From: Dave Chinner <dchinner@redhat.com>

We recently came across an oops on a 4.14 kernel in
xfs_reclaim_inodes_count() where sb->s_fs_info pointed to garbage
and so the m_perag_tree lookup walked into lala land.

We found a mount in a failed state, blocked on teh shrinker rwsem
here:

mount_bdev()
  deactivate_locked_super()
    unregister_shrinker()

Essentially, the machine was under memory pressure when the mount
was being run, xfs_fs_fill_super() failed after allocating the
xfs_mount and attaching it to sb->s_fs_info. It then cleaned up and
freed the xfs_mount, but the sb->s_fs_info field still pointed to
the freed memory. Hence when the superblock shrinker then ran
it fell off the bad pointer.

Setting sb->s_fs_info to NULL in this case won't solve the problem;
we'll still crash on a null pointer in xfs_reclaim_inodes_count().
The problem is that the superblock shrinker is running before the
filesystem structures it depends on have been fully set up. i.e.
the shrinker is registered in sget(), before ->fill_super() has been
called, and the shrinker can call into the filesystem before
fill_super() does it's setup work.

The twist here is that we need the sb shrinker to run in the XFS
mount process because of the memory pressure that log recovery and
quota check can create.

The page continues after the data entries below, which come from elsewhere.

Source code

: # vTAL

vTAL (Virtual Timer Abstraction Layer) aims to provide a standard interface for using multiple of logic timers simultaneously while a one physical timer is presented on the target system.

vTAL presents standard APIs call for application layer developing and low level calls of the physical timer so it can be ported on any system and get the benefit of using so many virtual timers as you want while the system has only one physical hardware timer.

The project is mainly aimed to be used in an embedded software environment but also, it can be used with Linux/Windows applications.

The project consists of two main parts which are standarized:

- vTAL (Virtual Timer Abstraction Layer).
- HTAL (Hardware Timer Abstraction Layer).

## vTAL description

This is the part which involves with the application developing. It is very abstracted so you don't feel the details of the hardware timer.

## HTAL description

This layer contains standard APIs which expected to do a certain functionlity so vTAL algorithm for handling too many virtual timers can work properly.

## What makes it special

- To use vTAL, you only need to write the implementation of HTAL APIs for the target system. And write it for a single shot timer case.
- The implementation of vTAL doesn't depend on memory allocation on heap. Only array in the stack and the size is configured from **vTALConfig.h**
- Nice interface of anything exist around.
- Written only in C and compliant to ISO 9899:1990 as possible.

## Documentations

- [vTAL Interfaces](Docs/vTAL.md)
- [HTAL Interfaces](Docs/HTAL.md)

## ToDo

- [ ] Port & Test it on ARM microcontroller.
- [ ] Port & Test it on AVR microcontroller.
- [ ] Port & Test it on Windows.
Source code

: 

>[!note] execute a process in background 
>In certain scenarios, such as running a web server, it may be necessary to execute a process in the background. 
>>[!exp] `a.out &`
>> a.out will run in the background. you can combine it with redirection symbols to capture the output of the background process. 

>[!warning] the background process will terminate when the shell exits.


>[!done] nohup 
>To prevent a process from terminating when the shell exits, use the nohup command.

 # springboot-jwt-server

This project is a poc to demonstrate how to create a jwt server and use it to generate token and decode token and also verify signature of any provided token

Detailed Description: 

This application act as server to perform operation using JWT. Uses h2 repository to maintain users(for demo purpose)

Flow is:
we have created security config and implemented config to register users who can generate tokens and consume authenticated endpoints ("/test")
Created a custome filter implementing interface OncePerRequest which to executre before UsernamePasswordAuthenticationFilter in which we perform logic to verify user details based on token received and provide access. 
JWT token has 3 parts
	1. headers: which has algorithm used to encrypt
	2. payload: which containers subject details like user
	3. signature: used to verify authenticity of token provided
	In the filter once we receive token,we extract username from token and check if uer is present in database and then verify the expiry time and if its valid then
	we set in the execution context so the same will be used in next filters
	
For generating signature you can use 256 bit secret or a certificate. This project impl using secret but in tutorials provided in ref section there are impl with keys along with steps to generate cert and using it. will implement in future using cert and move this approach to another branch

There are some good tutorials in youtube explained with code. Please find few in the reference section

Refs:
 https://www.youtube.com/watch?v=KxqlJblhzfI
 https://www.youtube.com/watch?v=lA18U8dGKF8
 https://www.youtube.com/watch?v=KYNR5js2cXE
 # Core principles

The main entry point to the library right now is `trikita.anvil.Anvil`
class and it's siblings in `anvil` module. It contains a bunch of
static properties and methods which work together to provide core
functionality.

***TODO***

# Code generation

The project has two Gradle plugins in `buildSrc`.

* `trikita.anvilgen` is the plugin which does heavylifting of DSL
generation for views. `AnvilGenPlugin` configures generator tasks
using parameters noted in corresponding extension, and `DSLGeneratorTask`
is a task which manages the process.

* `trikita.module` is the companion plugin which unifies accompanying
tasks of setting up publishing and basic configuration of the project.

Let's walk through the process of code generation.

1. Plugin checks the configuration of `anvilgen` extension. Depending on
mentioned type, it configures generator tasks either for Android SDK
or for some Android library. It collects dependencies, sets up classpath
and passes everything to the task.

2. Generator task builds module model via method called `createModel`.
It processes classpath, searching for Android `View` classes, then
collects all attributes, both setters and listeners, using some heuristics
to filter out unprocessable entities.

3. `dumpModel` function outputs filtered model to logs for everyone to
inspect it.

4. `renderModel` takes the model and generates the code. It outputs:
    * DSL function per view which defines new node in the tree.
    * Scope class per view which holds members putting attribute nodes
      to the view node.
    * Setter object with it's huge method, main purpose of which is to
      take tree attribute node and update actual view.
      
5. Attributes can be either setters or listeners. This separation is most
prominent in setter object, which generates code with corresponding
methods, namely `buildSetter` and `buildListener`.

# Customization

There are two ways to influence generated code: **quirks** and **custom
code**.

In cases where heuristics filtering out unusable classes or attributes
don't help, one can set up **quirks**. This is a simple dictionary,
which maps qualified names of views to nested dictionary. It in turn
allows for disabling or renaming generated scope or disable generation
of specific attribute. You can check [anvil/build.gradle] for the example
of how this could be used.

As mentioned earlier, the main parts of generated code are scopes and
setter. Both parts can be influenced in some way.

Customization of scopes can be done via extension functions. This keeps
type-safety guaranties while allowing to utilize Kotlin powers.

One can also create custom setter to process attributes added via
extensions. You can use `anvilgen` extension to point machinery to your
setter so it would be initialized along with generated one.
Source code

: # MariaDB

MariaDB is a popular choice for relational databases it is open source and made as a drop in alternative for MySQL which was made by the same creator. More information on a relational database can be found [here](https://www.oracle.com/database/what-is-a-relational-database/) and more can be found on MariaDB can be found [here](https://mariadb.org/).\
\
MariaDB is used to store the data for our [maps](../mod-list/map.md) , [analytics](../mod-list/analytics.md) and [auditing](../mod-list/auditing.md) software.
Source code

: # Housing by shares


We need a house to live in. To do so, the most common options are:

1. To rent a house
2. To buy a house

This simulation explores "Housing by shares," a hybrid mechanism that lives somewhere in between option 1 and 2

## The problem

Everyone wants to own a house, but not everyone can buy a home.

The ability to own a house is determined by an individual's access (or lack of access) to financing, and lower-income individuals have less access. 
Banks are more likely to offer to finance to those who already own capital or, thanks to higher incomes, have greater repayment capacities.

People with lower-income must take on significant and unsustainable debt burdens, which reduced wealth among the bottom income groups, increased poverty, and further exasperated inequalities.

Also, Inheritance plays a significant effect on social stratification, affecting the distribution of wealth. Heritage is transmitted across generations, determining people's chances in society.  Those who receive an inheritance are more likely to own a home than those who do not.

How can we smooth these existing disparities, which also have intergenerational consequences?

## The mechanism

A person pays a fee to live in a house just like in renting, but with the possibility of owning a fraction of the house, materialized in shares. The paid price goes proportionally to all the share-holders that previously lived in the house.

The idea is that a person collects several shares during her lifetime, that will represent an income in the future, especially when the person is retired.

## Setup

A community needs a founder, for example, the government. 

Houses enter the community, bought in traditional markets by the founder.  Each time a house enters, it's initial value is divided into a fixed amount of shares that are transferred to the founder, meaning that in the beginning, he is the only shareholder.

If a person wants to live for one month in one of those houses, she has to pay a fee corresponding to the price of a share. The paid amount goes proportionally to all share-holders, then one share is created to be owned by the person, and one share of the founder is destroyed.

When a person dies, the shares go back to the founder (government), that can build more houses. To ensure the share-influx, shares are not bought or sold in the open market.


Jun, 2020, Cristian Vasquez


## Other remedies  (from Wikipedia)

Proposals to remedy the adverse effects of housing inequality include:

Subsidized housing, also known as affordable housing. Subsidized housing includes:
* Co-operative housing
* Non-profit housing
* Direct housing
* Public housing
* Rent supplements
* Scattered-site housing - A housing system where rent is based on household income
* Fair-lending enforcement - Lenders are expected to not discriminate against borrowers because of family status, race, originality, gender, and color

Hence we need to prevent the indoe cache
scanning from occurring until after we've set up the per-ag
structures and caches that it depends on. We also need to ensure
that we clear the flag and sb->s_fs_info on failure so that we
can do the right thing in all cases in xfs_reclaim_inodes_count().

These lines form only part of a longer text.